## DATA SUPPLIED:

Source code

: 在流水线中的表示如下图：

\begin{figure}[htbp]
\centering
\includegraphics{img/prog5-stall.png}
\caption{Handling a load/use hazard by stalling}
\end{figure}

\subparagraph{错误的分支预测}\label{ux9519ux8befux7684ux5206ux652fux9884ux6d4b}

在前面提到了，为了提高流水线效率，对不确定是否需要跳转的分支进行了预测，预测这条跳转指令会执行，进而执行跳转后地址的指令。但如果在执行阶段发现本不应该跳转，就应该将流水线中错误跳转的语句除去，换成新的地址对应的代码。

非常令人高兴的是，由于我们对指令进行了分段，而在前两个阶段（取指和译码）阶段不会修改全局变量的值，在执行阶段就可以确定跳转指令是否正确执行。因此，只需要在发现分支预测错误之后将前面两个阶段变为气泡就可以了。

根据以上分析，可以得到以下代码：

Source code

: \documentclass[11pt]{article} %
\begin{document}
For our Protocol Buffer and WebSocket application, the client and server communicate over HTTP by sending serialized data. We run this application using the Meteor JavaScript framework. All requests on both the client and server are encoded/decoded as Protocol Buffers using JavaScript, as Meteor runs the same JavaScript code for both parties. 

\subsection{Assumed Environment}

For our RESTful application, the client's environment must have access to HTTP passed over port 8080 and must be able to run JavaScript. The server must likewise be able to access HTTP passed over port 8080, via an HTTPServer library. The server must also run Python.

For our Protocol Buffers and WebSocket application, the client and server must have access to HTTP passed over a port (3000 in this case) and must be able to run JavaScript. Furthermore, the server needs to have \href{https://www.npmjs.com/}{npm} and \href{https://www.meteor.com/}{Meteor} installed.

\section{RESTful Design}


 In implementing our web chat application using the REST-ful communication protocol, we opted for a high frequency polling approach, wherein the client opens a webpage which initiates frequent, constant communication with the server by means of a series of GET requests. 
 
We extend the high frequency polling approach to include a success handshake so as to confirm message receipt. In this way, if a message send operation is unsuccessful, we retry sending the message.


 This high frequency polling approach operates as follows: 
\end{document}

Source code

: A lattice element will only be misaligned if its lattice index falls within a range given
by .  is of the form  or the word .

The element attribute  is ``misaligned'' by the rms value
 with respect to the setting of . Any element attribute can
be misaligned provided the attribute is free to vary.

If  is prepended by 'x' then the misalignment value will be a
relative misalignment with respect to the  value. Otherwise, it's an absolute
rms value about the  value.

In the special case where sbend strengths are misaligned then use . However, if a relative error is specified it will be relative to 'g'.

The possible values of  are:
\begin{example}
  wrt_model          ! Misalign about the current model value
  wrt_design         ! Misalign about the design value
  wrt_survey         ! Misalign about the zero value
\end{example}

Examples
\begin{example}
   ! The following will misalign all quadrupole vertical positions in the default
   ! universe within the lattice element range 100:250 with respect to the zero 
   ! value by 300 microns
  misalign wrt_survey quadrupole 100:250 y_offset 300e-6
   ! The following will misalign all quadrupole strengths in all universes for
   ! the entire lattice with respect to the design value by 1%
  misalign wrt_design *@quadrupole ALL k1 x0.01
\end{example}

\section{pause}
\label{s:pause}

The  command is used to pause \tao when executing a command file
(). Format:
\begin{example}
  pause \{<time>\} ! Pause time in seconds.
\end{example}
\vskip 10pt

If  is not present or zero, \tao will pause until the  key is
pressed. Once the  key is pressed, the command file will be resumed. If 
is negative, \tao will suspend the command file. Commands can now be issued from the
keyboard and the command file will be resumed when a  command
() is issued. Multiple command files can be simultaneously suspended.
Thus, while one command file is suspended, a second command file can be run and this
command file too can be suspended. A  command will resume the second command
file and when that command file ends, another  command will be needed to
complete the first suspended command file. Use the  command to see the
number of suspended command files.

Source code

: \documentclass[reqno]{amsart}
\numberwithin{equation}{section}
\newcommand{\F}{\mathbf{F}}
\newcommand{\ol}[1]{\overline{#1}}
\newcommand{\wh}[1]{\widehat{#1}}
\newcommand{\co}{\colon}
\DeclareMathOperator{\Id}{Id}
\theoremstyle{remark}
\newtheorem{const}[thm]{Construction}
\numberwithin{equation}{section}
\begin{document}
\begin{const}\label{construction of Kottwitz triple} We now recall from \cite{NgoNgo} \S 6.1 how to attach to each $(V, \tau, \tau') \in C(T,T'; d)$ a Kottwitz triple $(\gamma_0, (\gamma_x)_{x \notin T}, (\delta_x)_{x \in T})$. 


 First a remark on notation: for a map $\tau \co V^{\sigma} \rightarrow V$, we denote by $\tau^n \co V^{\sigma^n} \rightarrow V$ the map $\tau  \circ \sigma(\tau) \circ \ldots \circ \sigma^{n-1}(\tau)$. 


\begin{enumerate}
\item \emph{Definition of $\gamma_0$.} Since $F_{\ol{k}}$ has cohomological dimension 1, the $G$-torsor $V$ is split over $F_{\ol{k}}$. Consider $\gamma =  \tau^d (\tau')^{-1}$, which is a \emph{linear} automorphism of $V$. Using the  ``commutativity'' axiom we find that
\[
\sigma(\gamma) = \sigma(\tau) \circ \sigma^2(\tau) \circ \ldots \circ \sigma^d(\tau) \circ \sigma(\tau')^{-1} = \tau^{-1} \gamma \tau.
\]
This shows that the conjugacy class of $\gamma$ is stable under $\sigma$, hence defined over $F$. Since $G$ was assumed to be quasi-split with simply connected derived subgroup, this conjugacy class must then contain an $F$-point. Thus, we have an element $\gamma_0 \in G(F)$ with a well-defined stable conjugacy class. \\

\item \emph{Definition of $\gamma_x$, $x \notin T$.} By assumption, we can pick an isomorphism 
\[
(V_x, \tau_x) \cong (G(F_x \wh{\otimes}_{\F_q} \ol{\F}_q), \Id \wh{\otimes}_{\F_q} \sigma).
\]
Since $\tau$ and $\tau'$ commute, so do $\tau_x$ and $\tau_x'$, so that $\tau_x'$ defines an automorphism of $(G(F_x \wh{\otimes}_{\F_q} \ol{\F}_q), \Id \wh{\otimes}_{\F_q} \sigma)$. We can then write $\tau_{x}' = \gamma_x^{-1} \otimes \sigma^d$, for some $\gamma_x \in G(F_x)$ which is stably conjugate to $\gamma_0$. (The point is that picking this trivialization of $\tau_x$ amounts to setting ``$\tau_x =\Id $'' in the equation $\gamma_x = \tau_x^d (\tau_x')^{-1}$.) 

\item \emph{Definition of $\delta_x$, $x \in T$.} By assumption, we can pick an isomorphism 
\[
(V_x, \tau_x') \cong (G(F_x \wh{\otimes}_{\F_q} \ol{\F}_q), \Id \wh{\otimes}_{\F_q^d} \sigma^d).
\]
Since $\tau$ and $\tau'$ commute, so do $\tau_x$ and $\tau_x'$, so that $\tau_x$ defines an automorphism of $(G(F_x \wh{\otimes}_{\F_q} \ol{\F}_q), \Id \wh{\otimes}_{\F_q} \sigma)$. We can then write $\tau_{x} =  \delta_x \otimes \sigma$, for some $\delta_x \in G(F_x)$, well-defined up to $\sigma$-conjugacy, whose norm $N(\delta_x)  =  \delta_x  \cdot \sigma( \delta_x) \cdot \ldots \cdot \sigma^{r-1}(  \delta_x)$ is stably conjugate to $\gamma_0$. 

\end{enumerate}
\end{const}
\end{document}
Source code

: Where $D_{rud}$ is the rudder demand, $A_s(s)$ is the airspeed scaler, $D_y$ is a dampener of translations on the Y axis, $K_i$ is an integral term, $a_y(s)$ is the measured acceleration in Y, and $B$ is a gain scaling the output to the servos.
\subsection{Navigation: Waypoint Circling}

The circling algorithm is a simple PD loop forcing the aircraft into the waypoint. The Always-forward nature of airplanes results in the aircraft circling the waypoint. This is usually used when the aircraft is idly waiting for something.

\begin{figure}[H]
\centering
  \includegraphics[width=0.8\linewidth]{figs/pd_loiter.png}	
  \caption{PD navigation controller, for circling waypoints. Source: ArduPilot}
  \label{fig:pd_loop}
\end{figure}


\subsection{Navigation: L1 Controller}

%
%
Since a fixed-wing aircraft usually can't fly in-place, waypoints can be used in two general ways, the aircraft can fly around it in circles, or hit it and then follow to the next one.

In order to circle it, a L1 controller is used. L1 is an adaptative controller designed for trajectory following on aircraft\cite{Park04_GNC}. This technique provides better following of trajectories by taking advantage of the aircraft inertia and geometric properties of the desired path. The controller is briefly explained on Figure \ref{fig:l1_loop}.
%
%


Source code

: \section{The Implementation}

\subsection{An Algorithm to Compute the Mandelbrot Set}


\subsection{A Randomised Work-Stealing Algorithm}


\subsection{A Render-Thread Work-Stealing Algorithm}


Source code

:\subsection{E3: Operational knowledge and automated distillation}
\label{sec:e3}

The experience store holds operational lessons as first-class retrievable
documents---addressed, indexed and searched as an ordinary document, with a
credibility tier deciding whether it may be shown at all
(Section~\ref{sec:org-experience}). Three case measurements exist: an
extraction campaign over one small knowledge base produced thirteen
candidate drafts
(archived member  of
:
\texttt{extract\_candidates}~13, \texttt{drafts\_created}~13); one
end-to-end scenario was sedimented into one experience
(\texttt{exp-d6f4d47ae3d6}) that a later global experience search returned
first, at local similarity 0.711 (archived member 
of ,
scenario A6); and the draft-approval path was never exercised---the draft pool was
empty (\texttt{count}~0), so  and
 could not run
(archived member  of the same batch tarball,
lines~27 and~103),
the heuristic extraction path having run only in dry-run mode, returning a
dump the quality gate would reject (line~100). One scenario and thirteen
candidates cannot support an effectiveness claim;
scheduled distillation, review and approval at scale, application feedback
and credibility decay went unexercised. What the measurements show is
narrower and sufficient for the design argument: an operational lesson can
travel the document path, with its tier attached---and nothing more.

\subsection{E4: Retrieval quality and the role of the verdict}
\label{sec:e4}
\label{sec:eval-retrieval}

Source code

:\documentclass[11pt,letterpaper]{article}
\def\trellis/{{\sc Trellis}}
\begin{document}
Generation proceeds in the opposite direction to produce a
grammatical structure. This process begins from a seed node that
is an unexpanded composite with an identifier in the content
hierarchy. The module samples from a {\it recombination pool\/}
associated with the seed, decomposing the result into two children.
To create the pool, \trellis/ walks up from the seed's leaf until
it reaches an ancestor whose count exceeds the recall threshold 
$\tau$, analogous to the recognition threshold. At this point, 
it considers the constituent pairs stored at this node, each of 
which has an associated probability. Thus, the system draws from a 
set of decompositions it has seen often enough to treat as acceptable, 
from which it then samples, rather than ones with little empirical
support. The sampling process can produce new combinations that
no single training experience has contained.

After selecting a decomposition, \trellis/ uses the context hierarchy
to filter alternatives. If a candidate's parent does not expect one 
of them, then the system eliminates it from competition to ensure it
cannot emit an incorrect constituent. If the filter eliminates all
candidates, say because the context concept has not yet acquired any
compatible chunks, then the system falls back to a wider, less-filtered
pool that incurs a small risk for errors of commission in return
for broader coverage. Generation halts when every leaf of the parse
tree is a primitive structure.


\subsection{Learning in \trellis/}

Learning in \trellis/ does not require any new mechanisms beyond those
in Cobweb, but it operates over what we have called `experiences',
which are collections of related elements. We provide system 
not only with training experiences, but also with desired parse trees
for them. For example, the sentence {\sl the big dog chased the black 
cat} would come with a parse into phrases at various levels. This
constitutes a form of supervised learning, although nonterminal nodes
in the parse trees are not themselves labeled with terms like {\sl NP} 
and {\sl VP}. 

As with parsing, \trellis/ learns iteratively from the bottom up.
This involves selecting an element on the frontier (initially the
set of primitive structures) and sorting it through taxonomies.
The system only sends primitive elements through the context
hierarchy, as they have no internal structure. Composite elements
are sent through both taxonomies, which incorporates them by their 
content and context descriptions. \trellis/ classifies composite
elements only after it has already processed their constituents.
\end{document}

## DIRECTIONS:
Check every line of the entries above, and copy those that carry the string "selecting".

## ANSWER TO THIS TASK:
After selecting a decomposition, \trellis/ uses the context hierarchy
This involves selecting an element on the frontier (initially the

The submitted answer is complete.